Do you love the corn salsa served at Chipotle? This version is the closest I’ve tasted to theirs. It’s sweet, smoky, and bright—perfect with tortilla chips or as a topping for tacos. Even picky eaters and kids tend to devour it.
Baking the corn brings out its natural sweetness while roasting the poblano peppers adds a deep, earthy flavor. A squeeze of lime gives the salsa a lively bite that balances the richness.
You’ll need poblano peppers, corn on the cob, cilantro, lime, and a jalapeño. (The photos here are missing the jalapeño because I couldn’t find a fresh one that day; if you have a good jalapeño, add it for some heat.)

Arrange the corn on the cob and the poblano peppers on a baking sheet. Drizzle with olive oil and sprinkle with sea salt.
Bake at 450°F (230°C) for about 15 minutes, turning every 5 minutes so the vegetables roast evenly without burning.

When the corn and peppers are nicely roasted, remove them from the oven and let them cool for a few minutes.

As the poblanos roast, their skins loosen. Once cool enough to handle, peel away as much of the skin as possible—those charred skins can be tough and unpleasant to bite into.

To prepare the peppers, cut off the stem, remove the seeds, slice, and then roughly chop into bite-sized pieces.

Wash and chop a handful of cilantro. Cut the corn off the cob and finely dice the jalapeño (if using).

Combine the roasted poblano, corn kernels, cilantro, and jalapeño in a large bowl. Season with salt and pepper and squeeze in the juice of one lime.

Stir thoroughly until everything is well mixed. Serve immediately with tortilla chips or use as a condiment for tacos, grilled meats, or bowls.
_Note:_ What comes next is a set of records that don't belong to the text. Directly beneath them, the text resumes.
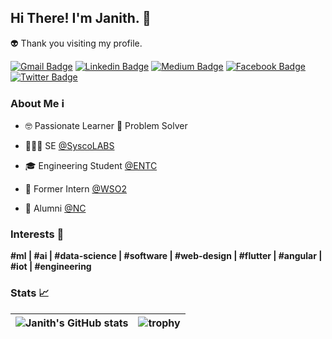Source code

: ## Hi There! I'm Janith. 👋 

👽 Thank you visiting my profile. 

[![Gmail Badge](https://img.shields.io/badge/-Contact_Email-c14438?style=flat&logo=Gmail&logoColor=white&link=mailto:janithgan@gmail.com)](mailto:janithgan@gmail.com)
[![Linkedin Badge](https://img.shields.io/badge/-janithganepola-blue?style=flat&logo=Linkedin&logoColor=white&link=https://www.linkedin.com/in/janithganepola)](https://www.linkedin.com/in/janithganepola/)
[![Medium Badge](https://img.shields.io/badge/-janithgan-242222?style=flat&labelColor=242222&logo=Medium&link=https://medium.com/@janithgan)](https://janithgan.medium.com)
[![Facebook Badge](https://img.shields.io/badge/-JanithGan-blue?style=flat&logo=facebook&logoColor=white&link=https://www.facebook.com/JanithGan)](https://www.facebook.com/JanithGan/)
[![Twitter Badge](https://img.shields.io/badge/-@JanithGan-1ca0f1?style=flat&labelColor=1ca0f1&logo=twitter&logoColor=white&link=https://twitter.com/JanithGan)](https://twitter.com/janithgan)

### About Me ℹ️

- 🤓 Passionate Learner 🤔 Problem Solver

- 👨🏾‍💻 SE [@SyscoLABS](https://github.com/SyscoCorporation)

- 🎓 Engineering Student [@ENTC](https://ent.uom.lk/)

- 💼 Former Intern [@WSO2](https://github.com/wso2)

- 🏫 Alumni [@NC](https://nalandacollege.lk/)

### Interests 💭 

**#ml | #ai | #data-science | #software | #web-design | #flutter | #angular | #iot | #engineering**

### Stats 📈

![Janith's GitHub stats](https://github-readme-stats.vercel.app/api?username=janithgan&show_icons=true&theme=radical)  |  ![trophy](https://github-profile-trophy.vercel.app/?username=janithgan&row=2&margin-h=15&column=3&margin-w=15&theme=darkhub&title=MultiLanguage,Commits,Issues,PullRequest,Repositories,Followers)
|---|---|
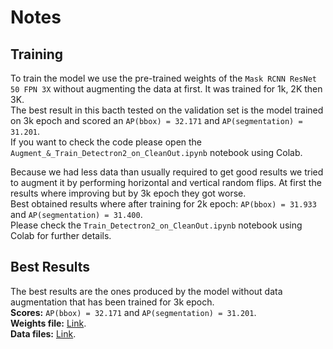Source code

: # Notes

## Training

To train the model we use the pre-trained weights of the `Mask RCNN ResNet 50 FPN 3X` without augmenting the data at first. It was trained for 1k, 2K then 3K.   
The best result in this bacth tested on the validation set is the model trained on 3k epoch and scored an `AP(bbox) = 32.171` and `AP(segmentation) = 31.201`.  
If you want to check the code please open the `Augment_&_Train_Detectron2_on_CleanOut.ipynb` notebook using Colab.

Because we had less data than usually required to get good results we tried to augment it by performing horizontal and vertical random flips. At first the results where improving but by 3k epoch they got worse.  
Best obtained results where after training for 2k epoch: `AP(bbox) = 31.933` and `AP(segmentation) = 31.400`.  
Please check the `Train_Detectron2_on_CleanOut.ipynb` notebook using Colab for further details.  

## Best Results

The best results are the ones produced by the model without data augmentation that has been trained for 3k epoch.  
**Scores:** `AP(bbox) = 32.171` and `AP(segmentation) = 31.201`.  
**Weights file:** [Link](https://drive.google.com/file/d/1Y4YeSB3mQ0PN9zuAdSPKtPV1jNpYa_IX/view?usp=sharing).  
**Data files:** [Link](https://drive.google.com/file/d/1JpLqAvIbk7BpoNq7jj1_j-nx7892t_p3/view?usp=sharing). 
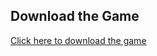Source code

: ## Download the Game
[Click here to download the game](https://drive.google.com/file/d/1iGWoQD4PYjKfnzTzAk0yL7rLqRh8iFiN/view?usp=sharing)
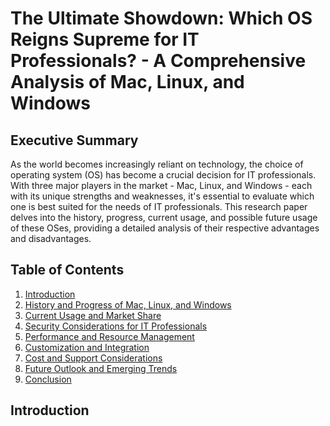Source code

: # The Ultimate Showdown: Which OS Reigns Supreme for IT Professionals? - A Comprehensive Analysis of Mac, Linux, and Windows

## Executive Summary
As the world becomes increasingly reliant on technology, the choice of operating system (OS) has become a crucial decision for IT professionals. With three major players in the market - Mac, Linux, and Windows - each with its unique strengths and weaknesses, it's essential to evaluate which one is best suited for the needs of IT professionals. This research paper delves into the history, progress, current usage, and possible future usage of these OSes, providing a detailed analysis of their respective advantages and disadvantages.

## Table of Contents
1. [Introduction](#introduction)
2. [History and Progress of Mac, Linux, and Windows](#history-and-progress-of-mac-linux-and-windows)
3. [Current Usage and Market Share](#current-usage-and-market-share)
4. [Security Considerations for IT Professionals](#security-considerations-for-it-professionals)
5. [Performance and Resource Management](#performance-and-resource-management)
6. [Customization and Integration](#customization-and-integration)
7. [Cost and Support Considerations](#cost-and-support-considerations)
8. [Future Outlook and Emerging Trends](#future-outlook-and-emerging-trends)
9. [Conclusion](#conclusion)

## Introduction
The choice of operating system has long been a subject of debate among IT professionals. With the rise of cloud computing, mobile devices, and big data analytics, the requirements for an OS have evolved significantly. This research paper aims to provide a comprehensive analysis of Mac, Linux, and Windows, evaluating their respective strengths and weaknesses in terms of security, performance, customization, cost, and support.

## History and Progress of Mac, Linux, and Windows
### Mac
Apple's Mac OS has its roots dating back to the 1980s. Initially designed for creative professionals, Macs have evolved over the years to cater to a broader audience. With the introduction of macOS High Sierra in 2017, Apple shifted its focus towards providing a more streamlined and secure operating system. Today, Macs are renowned for their sleek design, user-friendly interface, and seamless integration with other Apple devices.

### Linux
Linux was first released in 1991 by Linus Torvalds as an open-source alternative to proprietary OSes. Initially designed for developers, Linux has since become a popular choice among IT professionals due to its flexibility, customizability, and security features. With the rise of distributions like Ubuntu, Fedora, and Debian, Linux has gained significant traction in the enterprise market.

### Windows
Microsoft's Windows was first released in 1985 and has since become the most widely used OS globally. With the introduction of Windows 10 in 2015, Microsoft aimed to provide a more streamlined and secure operating system. Today, Windows is available on a wide range of devices, from desktops to laptops and tablets.

## Current Usage and Market Share
According to recent statistics, the global market share for Mac, Linux, and Windows stands at:

* Mac: 6.9% [1]
* Linux: 2.3% [2]
* Windows: 84.8% [3]

While Macs hold a significant market share in creative industries, Linux has gained popularity among IT professionals due to its flexibility and customizability. Windows, on the other hand, remains the leading OS globally.

## Security Considerations for IT Professionals
Security is a top priority for IT professionals. In this regard, each OS has its strengths and weaknesses:

* Mac: macOS has a reputation for being highly secure due to its closed system and strict app review process.
* Linux: Linux's open-source nature provides an added layer of security, as developers can inspect and modify the code to fix vulnerabilities.
* Windows: Windows has made significant strides in improving security with the introduction of features like Windows Defender and Secure Boot.

## Performance and Resource Management
Performance is another crucial aspect for IT professionals. Each OS has its respective strengths:

* Mac: macOS boasts excellent performance, thanks to its optimized hardware and software integration.
* Linux: Linux's lightweight nature makes it ideal for older hardware or virtual machines.
* Windows: Windows offers impressive performance on high-end hardware, but can struggle with resource-intensive applications.

## Customization and Integration
Customization is a key requirement for IT professionals. In this regard:

* Mac: macOS provides limited customization options due to its closed system.
* Linux: Linux's open-source nature allows for extensive customization through various distributions and packages.
* Windows: Windows offers moderate customization options, especially for developers.

## Cost and Support Considerations
Cost and support are critical factors for IT professionals. In this regard:

* Mac: Macs tend to be more expensive than their Windows counterparts.
* Linux: Linux is generally free and open-source, with extensive community support.
* Windows: Windows offers a range of pricing options, from Home to Enterprise.

## Future Outlook and Emerging Trends
The future of OSes will likely revolve around cloud computing, artificial intelligence, and machine learning. Emerging trends include:

* Cloud-based services: More companies are moving towards cloud-based services for scalability and security.
* AI-powered security: The rise of AI-powered security solutions is expected to revolutionize threat detection and response.

## Conclusion
In conclusion, the choice of OS for IT professionals depends on specific needs and requirements. Macs offer a secure and user-friendly experience, while Linux provides flexibility and customizability. Windows remains the leading OS globally, with excellent performance on high-end hardware. As emerging trends shape the future of computing, it's essential for IT professionals to choose an OS that aligns with their goals.

## References

[1] Statista - Market share of operating systems in desktop computers 2022
[2] Linux Foundation - Linux usage statistics 2022
[3] NetMarketShare - Desktop market share 2022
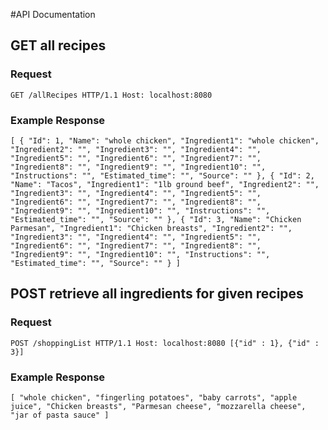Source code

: #API Documentation

## GET all recipes
### Request
`GET /allRecipes HTTP/1.1
Host: localhost:8080`

### Example Response
`[
    {
        "Id": 1,
        "Name": "whole chicken",
        "Ingredient1": "whole chicken",
        "Ingredient2": "",
        "Ingredient3": "",
        "Ingredient4": "",
        "Ingredient5": "",
        "Ingredient6": "",
        "Ingredient7": "",
        "Ingredient8": "",
        "Ingredient9": "",
        "Ingredient10": "",
        "Instructions": "",
        "Estimated_time": "",
        "Source": ""
    },
    {
        "Id": 2,
        "Name": "Tacos",
        "Ingredient1": "1lb ground beef",
        "Ingredient2": "",
        "Ingredient3": "",
        "Ingredient4": "",
        "Ingredient5": "",
        "Ingredient6": "",
        "Ingredient7": "",
        "Ingredient8": "",
        "Ingredient9": "",
        "Ingredient10": "",
        "Instructions": "",
        "Estimated_time": "",
        "Source": ""
    },
    {
        "Id": 3,
        "Name": "Chicken Parmesan",
        "Ingredient1": "Chicken breasts",
        "Ingredient2": "",
        "Ingredient3": "",
        "Ingredient4": "",
        "Ingredient5": "",
        "Ingredient6": "",
        "Ingredient7": "",
        "Ingredient8": "",
        "Ingredient9": "",
        "Ingredient10": "",
        "Instructions": "",
        "Estimated_time": "",
        "Source": ""
    }
]`

## POST retrieve all ingredients for given recipes
### Request
`POST /shoppingList HTTP/1.1
Host: localhost:8080
[{"id" : 1},
{"id" : 3}]`

### Example Response
`[
    "whole chicken",
    "fingerling potatoes",
    "baby carrots",
    "apple juice",
    "Chicken breasts",
    "Parmesan cheese",
    "mozzarella cheese",
    "jar of pasta sauce"
]`
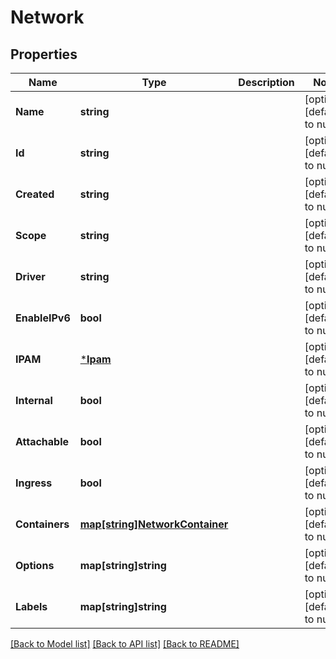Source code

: # Network

## Properties
Name | Type | Description | Notes
------------ | ------------- | ------------- | -------------
**Name** | **string** |  | [optional] [default to null]
**Id** | **string** |  | [optional] [default to null]
**Created** | **string** |  | [optional] [default to null]
**Scope** | **string** |  | [optional] [default to null]
**Driver** | **string** |  | [optional] [default to null]
**EnableIPv6** | **bool** |  | [optional] [default to null]
**IPAM** | [***Ipam**](IPAM.md) |  | [optional] [default to null]
**Internal** | **bool** |  | [optional] [default to null]
**Attachable** | **bool** |  | [optional] [default to null]
**Ingress** | **bool** |  | [optional] [default to null]
**Containers** | [**map[string]NetworkContainer**](NetworkContainer.md) |  | [optional] [default to null]
**Options** | **map[string]string** |  | [optional] [default to null]
**Labels** | **map[string]string** |  | [optional] [default to null]

[[Back to Model list]](../README.md#documentation-for-models) [[Back to API list]](../README.md#documentation-for-api-endpoints) [[Back to README]](../README.md)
Best Ever Grilled Corn Salsa
- 2 poblano peppers
- 2–3 large ears of corn
- 1 jalapeño (optional, to taste)
- Small handful of cilantro
- 1 lime
- Salt and pepper to taste
- Olive oil for drizzling
Preheat the oven to 450°F (230°C). Place the poblano peppers and corn on a baking sheet, drizzle with olive oil, and sprinkle with sea salt. Roast for about 15 minutes, turning every 5 minutes so all sides char lightly.
When cool enough to handle, peel the skins from the poblanos, remove stems and seeds, and dice. Cut the corn from the cob. Chop the cilantro and jalapeño, if using.
Combine all ingredients in a large bowl, season with salt and pepper, and squeeze in the juice of one lime. Mix well and serve.